Beginning with the 1870s, under the influence of the emerging Czech demand for self-rule and Bedřich Smetana’s nationalistic music, Dvořák’s music took on a decidedly nationalistic tone. In 1875, Dvořák met and became a disciple of Johannes Brahms while Vienna’s famous curmudgeon music critic, Eduard Hanslick, also encouraged him and gave him prominent billing in his reviews. That year Brahms and Hanslick supported him when he entered – and won – the competition for the Austrian State Prize in music for young, poor and talented musicians. The committee report stated that “…the applicant, who has never yet been able to acquire a piano of his own, deserves a grant to ease his strained circumstances and free him from anxiety in his creative work.” Although Dvořák sensed condescension in the support and encouragement of the Austrian musical establishment, economic necessity forced him to accept the stipend, one of its first products being the Serenade in E, Op. 22, for Strings.
The eighteenth century witnessed the birth of many of the important genres in classical music, with the symphony, the string quartet and the piano trio, among the most prestigious. The instrumental serenade was another, written in a light vein designed primarily for entertainment and, frankly, background music for social gatherings and dinner parties. It developed as a hybrid of chamber and orchestral music, as well as the dance suite, with three to ten relatively short movements. The serenade often involved unusual instrumental combinations, as in Mozart’s Serenade for 13 Wind Instruments (the Gran Partita), which served Dvořák as a model for his Second Serenade. Wind ensembles (or, in German, Harmonie bands) were particularly suited to outdoor entertainment.
Dvořák’s second venture into the Serenade came in 1878. This one he scored for two each of oboes, clarinets and bassoons, one contrabassoon, three horns, cello and double bass. The Serenade was premiered in Prague the same year and published less than a year later. Brahms again served as guardian angel, promoting Dvořák to his own publisher, Simrock. Dvořák quickly became a sought-after composer, courted by publishers, performers and audiences.
The D-minor Serenade is a skillful handling of contrasting moods, opening with a somewhat gloomy military march, followed by a minuet featuring a beautiful clarinet solo, framing a lively trio. The third movement Andante con moto, a dark pastoral idyll, is the longest and weightiest movement but blows the clouds away with a lightweight coda. The work concludes with an energetic Finale, with a second section recalling the Slavonic Dances.
Serenade for Winds in E-flat major, op. 7
Richard Strauss
1864-1949
Richard Strauss came from an extremely conservative family. His father, Franz Joseph Strauss, was the principal horn player in the Munich Court Orchestra, a post he held for 49 years. He played Wagner superbly, but detested the man and his music. The young Strauss was forbidden to listen to Wagner’s music and when, to the disgust of his father, he finally discovered it, he was overwhelmed.
Strauss composed the Serenade Op. 7 in 1882 while still a student.

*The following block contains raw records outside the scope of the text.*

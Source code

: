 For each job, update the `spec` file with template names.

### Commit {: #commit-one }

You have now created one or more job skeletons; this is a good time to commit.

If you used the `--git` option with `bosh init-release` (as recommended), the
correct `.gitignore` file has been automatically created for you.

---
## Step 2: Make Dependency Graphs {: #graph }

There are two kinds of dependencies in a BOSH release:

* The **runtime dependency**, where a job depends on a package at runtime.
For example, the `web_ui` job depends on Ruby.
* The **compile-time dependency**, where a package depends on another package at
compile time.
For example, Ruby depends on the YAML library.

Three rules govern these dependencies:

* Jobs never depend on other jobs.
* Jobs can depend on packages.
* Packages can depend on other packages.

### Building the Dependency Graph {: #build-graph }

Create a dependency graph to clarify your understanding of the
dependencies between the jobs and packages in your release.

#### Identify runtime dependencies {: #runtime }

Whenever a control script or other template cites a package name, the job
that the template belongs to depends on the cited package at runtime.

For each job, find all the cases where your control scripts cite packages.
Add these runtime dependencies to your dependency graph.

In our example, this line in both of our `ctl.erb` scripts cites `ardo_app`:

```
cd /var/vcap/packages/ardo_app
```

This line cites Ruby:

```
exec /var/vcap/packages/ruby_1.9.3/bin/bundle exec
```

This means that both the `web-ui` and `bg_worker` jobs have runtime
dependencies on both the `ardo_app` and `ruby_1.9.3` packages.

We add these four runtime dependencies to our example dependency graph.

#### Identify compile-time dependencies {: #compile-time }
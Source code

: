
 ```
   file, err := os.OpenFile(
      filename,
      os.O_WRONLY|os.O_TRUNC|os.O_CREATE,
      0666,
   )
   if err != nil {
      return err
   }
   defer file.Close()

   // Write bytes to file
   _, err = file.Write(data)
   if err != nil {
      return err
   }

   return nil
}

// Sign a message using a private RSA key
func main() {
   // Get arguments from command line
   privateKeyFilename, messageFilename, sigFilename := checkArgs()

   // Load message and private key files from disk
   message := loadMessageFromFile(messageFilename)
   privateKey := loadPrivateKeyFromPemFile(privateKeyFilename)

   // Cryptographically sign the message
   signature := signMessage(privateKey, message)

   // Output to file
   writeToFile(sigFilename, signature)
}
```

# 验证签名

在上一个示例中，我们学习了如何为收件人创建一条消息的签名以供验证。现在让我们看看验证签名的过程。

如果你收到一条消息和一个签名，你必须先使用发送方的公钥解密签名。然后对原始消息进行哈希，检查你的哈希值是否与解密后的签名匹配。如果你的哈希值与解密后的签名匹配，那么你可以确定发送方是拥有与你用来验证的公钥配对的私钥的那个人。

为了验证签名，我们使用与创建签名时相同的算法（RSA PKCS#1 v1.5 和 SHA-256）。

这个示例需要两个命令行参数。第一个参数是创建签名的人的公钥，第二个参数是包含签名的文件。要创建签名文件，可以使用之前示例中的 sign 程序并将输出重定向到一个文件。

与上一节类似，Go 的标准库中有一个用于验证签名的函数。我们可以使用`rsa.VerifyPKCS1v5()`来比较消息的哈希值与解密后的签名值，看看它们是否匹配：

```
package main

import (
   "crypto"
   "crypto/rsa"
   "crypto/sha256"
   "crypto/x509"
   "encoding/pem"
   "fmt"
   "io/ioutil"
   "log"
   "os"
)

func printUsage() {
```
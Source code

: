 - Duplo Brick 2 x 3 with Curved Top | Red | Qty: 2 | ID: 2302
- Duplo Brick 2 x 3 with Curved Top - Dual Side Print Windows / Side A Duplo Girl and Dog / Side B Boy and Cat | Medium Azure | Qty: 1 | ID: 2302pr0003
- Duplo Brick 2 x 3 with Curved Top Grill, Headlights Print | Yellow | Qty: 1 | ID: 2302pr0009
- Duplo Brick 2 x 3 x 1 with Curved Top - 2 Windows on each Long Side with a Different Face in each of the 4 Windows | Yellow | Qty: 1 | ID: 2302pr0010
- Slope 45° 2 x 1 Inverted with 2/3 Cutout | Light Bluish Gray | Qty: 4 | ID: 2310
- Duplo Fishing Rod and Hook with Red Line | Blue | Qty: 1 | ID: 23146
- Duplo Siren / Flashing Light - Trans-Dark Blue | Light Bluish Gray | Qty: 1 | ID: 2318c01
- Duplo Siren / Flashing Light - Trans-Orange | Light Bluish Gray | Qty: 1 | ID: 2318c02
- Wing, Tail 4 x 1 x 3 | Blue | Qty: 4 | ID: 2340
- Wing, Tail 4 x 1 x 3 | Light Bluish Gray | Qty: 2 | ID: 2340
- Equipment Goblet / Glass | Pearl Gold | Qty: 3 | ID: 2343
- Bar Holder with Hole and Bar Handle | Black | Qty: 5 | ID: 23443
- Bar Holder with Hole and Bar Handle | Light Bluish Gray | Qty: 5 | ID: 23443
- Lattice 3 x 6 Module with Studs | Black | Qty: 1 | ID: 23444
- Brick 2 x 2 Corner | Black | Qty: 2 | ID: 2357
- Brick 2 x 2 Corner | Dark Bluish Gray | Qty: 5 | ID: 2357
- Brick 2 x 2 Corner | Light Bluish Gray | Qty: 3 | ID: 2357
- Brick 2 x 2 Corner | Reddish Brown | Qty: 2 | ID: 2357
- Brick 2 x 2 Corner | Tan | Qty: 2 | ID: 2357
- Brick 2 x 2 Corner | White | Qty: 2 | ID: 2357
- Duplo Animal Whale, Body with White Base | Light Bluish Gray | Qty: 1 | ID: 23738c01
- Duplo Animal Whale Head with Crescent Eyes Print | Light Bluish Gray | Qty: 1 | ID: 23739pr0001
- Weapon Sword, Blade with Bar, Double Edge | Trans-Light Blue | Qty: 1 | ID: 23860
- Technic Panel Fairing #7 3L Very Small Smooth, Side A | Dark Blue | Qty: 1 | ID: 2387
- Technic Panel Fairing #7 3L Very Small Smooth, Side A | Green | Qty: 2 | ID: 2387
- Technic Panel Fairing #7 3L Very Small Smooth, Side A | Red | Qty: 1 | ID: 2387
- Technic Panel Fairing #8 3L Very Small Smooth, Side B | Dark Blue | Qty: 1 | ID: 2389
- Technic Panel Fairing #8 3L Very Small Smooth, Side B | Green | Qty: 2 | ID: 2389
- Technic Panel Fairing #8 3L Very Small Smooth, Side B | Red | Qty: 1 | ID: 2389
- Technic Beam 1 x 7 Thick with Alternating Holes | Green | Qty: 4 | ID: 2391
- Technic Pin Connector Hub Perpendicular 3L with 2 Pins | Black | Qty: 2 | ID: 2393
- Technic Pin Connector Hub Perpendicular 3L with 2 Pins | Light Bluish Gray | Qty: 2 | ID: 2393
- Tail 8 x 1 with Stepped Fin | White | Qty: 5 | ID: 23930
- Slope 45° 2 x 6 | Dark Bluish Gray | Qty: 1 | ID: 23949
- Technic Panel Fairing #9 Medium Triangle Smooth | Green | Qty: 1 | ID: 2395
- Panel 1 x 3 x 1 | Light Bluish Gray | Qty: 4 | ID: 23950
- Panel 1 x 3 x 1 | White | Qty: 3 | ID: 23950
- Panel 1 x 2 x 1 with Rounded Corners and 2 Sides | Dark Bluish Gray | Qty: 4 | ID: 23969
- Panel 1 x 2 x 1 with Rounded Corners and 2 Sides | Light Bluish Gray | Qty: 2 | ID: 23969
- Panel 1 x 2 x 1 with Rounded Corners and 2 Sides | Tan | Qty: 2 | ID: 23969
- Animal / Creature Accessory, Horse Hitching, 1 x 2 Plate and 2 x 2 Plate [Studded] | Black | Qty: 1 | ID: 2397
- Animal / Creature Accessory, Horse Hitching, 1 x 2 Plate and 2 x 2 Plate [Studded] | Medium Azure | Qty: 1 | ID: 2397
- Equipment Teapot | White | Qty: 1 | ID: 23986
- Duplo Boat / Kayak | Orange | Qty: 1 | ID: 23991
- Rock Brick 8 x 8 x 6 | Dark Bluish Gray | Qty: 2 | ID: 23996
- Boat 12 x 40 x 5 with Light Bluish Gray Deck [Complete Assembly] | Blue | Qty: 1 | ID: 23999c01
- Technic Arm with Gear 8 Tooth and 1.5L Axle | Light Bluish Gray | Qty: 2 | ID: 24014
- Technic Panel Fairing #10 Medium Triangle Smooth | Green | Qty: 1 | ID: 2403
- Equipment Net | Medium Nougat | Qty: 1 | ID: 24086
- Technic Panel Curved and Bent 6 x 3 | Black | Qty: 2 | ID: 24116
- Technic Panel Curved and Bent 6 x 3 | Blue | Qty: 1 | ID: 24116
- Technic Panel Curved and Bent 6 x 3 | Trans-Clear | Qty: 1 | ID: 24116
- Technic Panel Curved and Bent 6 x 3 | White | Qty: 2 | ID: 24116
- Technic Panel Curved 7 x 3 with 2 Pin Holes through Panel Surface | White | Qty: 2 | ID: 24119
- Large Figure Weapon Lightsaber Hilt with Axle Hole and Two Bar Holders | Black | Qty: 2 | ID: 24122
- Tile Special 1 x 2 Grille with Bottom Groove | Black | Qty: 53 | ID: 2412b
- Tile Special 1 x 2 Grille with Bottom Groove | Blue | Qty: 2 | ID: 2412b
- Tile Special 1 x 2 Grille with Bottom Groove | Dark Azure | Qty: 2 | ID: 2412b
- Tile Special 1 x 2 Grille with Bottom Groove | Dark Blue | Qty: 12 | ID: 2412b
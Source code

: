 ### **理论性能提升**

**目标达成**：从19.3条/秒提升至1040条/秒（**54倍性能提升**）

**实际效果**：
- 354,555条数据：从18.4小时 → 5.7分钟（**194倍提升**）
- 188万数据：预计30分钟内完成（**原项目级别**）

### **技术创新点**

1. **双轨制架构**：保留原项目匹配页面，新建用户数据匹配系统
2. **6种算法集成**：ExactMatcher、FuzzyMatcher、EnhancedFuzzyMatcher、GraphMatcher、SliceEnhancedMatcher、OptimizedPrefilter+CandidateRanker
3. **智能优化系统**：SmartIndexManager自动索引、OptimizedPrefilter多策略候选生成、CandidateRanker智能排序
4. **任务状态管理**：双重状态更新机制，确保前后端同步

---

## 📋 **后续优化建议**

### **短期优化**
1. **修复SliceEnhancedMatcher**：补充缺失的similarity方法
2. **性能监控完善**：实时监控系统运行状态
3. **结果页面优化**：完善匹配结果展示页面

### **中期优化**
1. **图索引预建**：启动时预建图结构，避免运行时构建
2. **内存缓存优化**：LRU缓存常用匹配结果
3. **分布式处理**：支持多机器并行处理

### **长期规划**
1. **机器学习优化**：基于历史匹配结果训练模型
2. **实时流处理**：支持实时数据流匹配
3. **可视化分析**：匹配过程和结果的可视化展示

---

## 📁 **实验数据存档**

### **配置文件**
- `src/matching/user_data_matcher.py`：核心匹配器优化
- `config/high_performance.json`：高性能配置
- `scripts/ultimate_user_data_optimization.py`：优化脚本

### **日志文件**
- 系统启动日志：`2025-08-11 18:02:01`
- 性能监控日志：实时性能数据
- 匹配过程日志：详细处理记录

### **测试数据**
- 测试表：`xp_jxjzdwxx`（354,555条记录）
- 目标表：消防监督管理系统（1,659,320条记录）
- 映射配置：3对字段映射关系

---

A performance later that year brought him to the attention of famed conductor Hans von Bülow, who encouraged him to continue in composition. Scored for double woodwinds, four horns and contrabassoon, the Serenade demonstrates that even at that early age Strauss already knew well the particular character of the individual wind instruments.
In trying to find his own voice, Strauss assimilated the music of the late nineteenth century; his early works, especially the chamber music, showed the strong influence of Brahms. With his tone poem Don Juan in 1888, Strauss finally found his own voice; after that point his career as composer took off.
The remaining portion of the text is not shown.